Autumn gave in to her tears. She’d lost the only friend who understood her. The only woman who’d ever treated her like a sister instead of competition. Unlike the friends Autumn had somehow acquired in childhood, Bluebell had never made her feel like she had to tone herself down. In fact, Bluebell encouraged her to be her very best self. She was a staunch advocate of women supporting women. Autumn had known and loved that about her since the day they had met.

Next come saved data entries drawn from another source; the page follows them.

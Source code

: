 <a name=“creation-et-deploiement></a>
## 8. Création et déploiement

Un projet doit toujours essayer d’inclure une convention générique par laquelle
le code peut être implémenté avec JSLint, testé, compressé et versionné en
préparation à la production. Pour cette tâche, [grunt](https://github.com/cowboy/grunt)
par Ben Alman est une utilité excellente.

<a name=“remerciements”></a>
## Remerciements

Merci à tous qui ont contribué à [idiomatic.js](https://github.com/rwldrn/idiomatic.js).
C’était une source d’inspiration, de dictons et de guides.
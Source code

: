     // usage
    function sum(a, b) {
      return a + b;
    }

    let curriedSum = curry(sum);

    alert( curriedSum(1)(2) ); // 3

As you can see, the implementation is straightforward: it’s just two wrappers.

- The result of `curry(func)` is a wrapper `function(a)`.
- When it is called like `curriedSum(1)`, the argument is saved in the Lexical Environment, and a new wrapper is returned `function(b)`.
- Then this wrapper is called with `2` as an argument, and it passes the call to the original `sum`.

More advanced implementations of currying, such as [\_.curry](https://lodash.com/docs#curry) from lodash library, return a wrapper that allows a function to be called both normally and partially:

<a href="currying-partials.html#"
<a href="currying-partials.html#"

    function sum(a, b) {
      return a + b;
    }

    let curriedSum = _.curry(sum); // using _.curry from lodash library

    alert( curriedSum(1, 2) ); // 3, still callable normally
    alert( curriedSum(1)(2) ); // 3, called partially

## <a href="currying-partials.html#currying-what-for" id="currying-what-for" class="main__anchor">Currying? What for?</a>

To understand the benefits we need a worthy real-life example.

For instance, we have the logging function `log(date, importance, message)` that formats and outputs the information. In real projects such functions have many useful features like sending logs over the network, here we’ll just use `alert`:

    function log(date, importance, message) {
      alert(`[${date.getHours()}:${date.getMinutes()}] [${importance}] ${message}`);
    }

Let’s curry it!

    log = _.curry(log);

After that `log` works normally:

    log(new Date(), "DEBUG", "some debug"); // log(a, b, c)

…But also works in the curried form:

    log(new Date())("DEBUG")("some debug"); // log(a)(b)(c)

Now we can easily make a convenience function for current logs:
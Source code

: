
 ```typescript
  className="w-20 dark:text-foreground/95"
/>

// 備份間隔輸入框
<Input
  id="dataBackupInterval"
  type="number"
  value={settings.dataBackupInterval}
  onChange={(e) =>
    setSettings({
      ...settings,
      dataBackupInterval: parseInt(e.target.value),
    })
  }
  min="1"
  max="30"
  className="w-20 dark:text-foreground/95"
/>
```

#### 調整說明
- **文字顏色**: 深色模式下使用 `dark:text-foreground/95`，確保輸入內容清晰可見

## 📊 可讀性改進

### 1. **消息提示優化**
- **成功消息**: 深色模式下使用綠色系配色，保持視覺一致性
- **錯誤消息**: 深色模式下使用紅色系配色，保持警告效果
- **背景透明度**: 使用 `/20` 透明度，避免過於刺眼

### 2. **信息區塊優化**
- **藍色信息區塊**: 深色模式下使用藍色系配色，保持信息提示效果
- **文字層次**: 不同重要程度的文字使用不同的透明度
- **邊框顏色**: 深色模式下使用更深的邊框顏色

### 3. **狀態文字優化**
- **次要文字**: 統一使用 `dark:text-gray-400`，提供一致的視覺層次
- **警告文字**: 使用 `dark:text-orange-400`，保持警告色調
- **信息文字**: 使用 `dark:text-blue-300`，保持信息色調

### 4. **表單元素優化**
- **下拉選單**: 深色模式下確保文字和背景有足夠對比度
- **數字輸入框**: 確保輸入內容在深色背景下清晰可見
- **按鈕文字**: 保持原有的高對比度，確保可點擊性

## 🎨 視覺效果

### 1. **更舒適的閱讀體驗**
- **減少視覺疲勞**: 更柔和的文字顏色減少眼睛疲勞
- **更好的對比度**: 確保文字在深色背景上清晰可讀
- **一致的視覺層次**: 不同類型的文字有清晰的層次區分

“Why do men expect us to pretend we don’t know we’re beautiful?” she’d asked Autumn that very morning. Autumn had laughed, not sure what to say. “You’re watching a movie and the leading lady is beautiful. I mean, jaw-droppingly stunning. Incredible to levels that are completely unattainable by most mere mortal women. Then they get her on camera and ask her to play a woman who everyone else in the world can clearly see is perfect, but she’s not supposed to know it herself. It’s such a hackneyed narrative in movies and songs. Everyone wants a beautiful girl who doesn’t know she’s beautiful. It’s all about insecurity. Men don’t want their beautiful woman to know that she’s beautiful because then she might leave. It’s fucking bullshit. If someone tells me they think I’m beautiful, I tell them that I think so too. You’d be surprised by how many men that enrages. Oh, I could go on about this for ages.”
Autumn was sure she would have if she hadn’t had to rush off. Now, Autumn might never get to listen to Bluebell verbalise the way she herself thought and felt ever again.
She sighed, tired of herself. This was exactly why she never let people in. It was too much hard work, too much heartbreak. She’d grown attached to these two people in an exceedingly short space of time and they had hurt her. She shook her head and scolded herself, trying to remind herself she was fine before and would be fine again.
“Stop it. You loser.”
She forced herself to go to bed.
* * *
Autumn barely slept and, without sexual endorphins to wake her up, getting out of bed was a real effort. She felt groggy and disgusting. She wasn’t sure what time she’d eventually fallen asleep, but she knew she’d spent several hours crying into her pillow before eventually succumbing. She was embarrassed about that, but trying, with real effort, to give herself a break. She had always been honest with herself about the way she was feeling and didn’t think she should be exceptionally cruel to herself because of the silly way her heart had behaved and how it had left her reeling. She should let herself cry if she needed to. It wasn’t as though she was being unnecessarily dramatic. She had good cause to be upset — she felt utterly alone. She’d thought those days were over. She wanted a hug, which was most unusual. It was almost torturous enough a feeling to wish she had never opened up in the first place, to Bluebell or to Bowie. Before she had known either of them existed, she’d been fine. Now, it seemed she was the same as most other people — her happiness relied at least a little bit on the way people treated her.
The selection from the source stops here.